• _Task goal_:
From the records below, transcribe only the lines running from the one with "CS Wiki websites" through the one with "natural language generation\\". Keep both of those end lines.
== Segment start ==
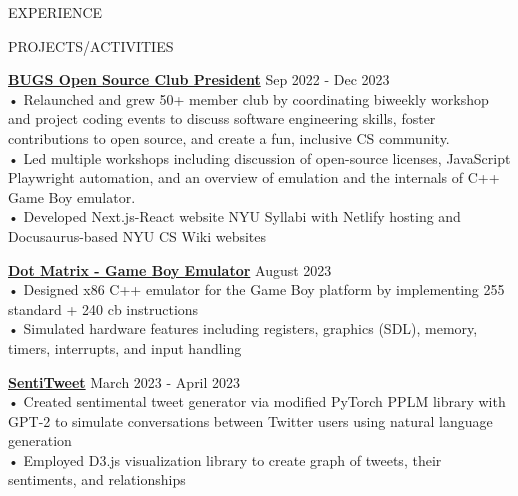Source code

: \documentclass{resume} %
\begin{document}
\begin{rSection}{EXPERIENCE}
\end{rSection} 


\begin{rSection}{PROJECTS/ACTIVITIES}

\textbf{\href{https://bugs-nyu.github.io/}{BUGS Open Source Club President}} \hfill Sep 2022 - Dec 2023 \\
• Relaunched and grew 50+ member club by coordinating biweekly workshop and project coding events to discuss software engineering skills, foster contributions to open source, and create a fun, inclusive CS community.\\
• Led multiple workshops including discussion of open-source licenses, JavaScript Playwright automation, and an overview of emulation and the internals of C++ Game Boy emulator.\\
• Developed Next.js-React website NYU Syllabi with Netlify hosting and Docusaurus-based NYU CS Wiki websites

\textbf{\href{https://github.com/aminoa/dot-matrix}{Dot Matrix - Game Boy Emulator}} \hfill August 2023 \\
• Designed x86 C++ emulator for the Game Boy platform by implementing 255 standard + 240 cb instructions \\
• Simulated hardware features including registers, graphics (SDL), memory, timers, interrupts, and input handling 

\textbf {\href{https://github.com/aminoa/sentitweet/}{SentiTweet}} \hfill March 2023 - April 2023 \\
• Created sentimental tweet generator via modified PyTorch PPLM library with GPT-2 to simulate conversations between Twitter users using natural language generation\\
• Employed D3.js visualization library to create graph of tweets, their sentiments, and relationships 


\end{rSection}
\end{document}
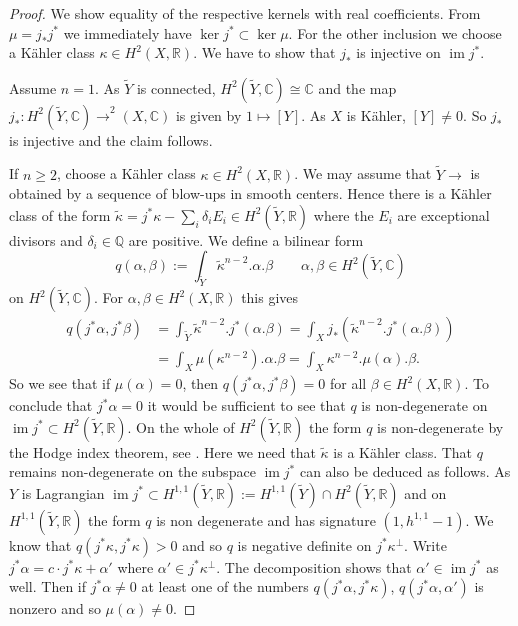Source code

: \documentclass[a4paper,11pt,final]{amsart}
\theoremstyle{plain}
\theoremstyle{definition}
\numberwithin{equation}{section}
\theoremstyle{remark}
\begin{document}
\begin{proof}
We show equality of the respective kernels with real coefficients. From $\mu = j_* j^*$ we immediately have $\ker j^* \subset \ker \mu$. For the other inclusion we choose a K\"ahler class $\kappa \in H^2(X,{{\mathbb R}})$. We have to show that $j_*$ is injective on ${\operatorname{im}} j^*$.

Assume $n=1$. As ${{\widetilde{Y}}}$ is connected, $H^2({{\widetilde{Y}}},{{\mathbb C}}){\cong} {{\mathbb C}}$ and the map $j_*:H^2({{\widetilde{Y}}},{{\mathbb C}}){\xrightarrow{\ \ }}^2(X,{{\mathbb C}})$ is given by $1\mapsto [Y]$. As $X$ is K\"ahler, $[Y]\neq 0$. So $j_*$ is injective and the claim follows.

If $n\geq 2$, choose a K\"ahler class $\kappa \in H^2(X,{{\mathbb R}})$. 
We may assume that ${{\widetilde{Y}}} {\xrightarrow{\ \ }}$ is obtained by a sequence of blow-ups in smooth centers. Hence there is a K\"ahler class of the form ${{\widetilde{\kappa}}} = j^* \kappa - \sum_{i}\delta_i E_i \in H^2({{\widetilde{Y}}},{{\mathbb R}})$ where the $E_i$ are exceptional divisors and $\delta_i \in {{\mathbb Q}}$ are positive.
We define a bilinear form 
\[
q(\alpha,\beta):=\int_{{\widetilde{Y}}} {{\widetilde{\kappa}}}^{n-2}.\alpha.\beta \qquad \alpha, \beta \in H^2({{\widetilde{Y}}},{{\mathbb C}})
\]
on $H^2({{\widetilde{Y}}},{{\mathbb C}})$. For $\alpha, \beta \in H^2(X,{{\mathbb R}})$ this gives
\[
\begin{aligned}
q(j^*\alpha, j^*\beta) &= \int_{{\widetilde{Y}}} {{\widetilde{\kappa}}}^{n-2}.j^*(\alpha.\beta) = \int_X j_*\left({{\widetilde{\kappa}}}^{n-2}.j^*(\alpha.\beta)\right)\\
& = \int_X\mu(\kappa^{n-2}).\alpha.\beta
 = \int_X\kappa^{n-2}.\mu(\alpha).\beta.
\end{aligned}
\]
So we see that if $\mu(\alpha)=0$, then $q(j^*\alpha, j^*\beta)=0$ for all $\beta \in H^2(X,{{\mathbb R}})$. To conclude that $j^*\alpha = 0$ it would be sufficient to see that $q$ is non-degenerate on ${\operatorname{im}} j^* \subset H^2({{\widetilde{Y}}},{{\mathbb R}})$. On the whole of $H^2({{\widetilde{Y}}},{{\mathbb R}})$ the form $q$ is non-degenerate by the Hodge index theorem, see \cite[Thm 6.33]{Vo1}. Here we need that ${{\widetilde{\kappa}}}$ is a K\"ahler class. That $q$ remains non-degenerate on the subspace ${\operatorname{im}} j^*$ can also be deduced as follows. As $Y$ is Lagrangian ${\operatorname{im}} j^* \subset H^{1,1}({{\widetilde{Y}}},{{\mathbb R}}):=H^{1,1}({{\widetilde{Y}}}) \cap H^2({{\widetilde{Y}}},{{\mathbb R}})$ and on $H^{1,1}({{\widetilde{Y}}},{{\mathbb R}})$ the form $q$ is non degenerate and has signature $(1,h^{1,1}-1)$. We know that $q(j^*\kappa,j^*\kappa) > 0$ and so $q$ is negative definite on $j^*\kappa^\perp$. Write $j^*\alpha = c \cdot j^*\kappa + \alpha'$ where $\alpha'\in j^*\kappa^\perp$. The decomposition shows that $\alpha' \in {\operatorname{im}} j^*$ as well. Then if $j^* \alpha \neq 0$ at least one of the numbers $q(j^*\alpha, j^*\kappa)$, $q(j^*\alpha, \alpha')$ is nonzero and so $\mu(\alpha)\neq 0$.
\end{proof}
\end{document}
== Segment end ==
• _Written response_:
• Developed Next.js-React website NYU Syllabi with Netlify hosting and Docusaurus-based NYU CS Wiki websites

\textbf{\href{https://github.com/aminoa/dot-matrix}{Dot Matrix - Game Boy Emulator}} \hfill August 2023 \\
• Designed x86 C++ emulator for the Game Boy platform by implementing 255 standard + 240 cb instructions \\
• Simulated hardware features including registers, graphics (SDL), memory, timers, interrupts, and input handling 

\textbf {\href{https://github.com/aminoa/sentitweet/}{SentiTweet}} \hfill March 2023 - April 2023 \\
• Created sentimental tweet generator via modified PyTorch PPLM library with GPT-2 to simulate conversations between Twitter users using natural language generation\\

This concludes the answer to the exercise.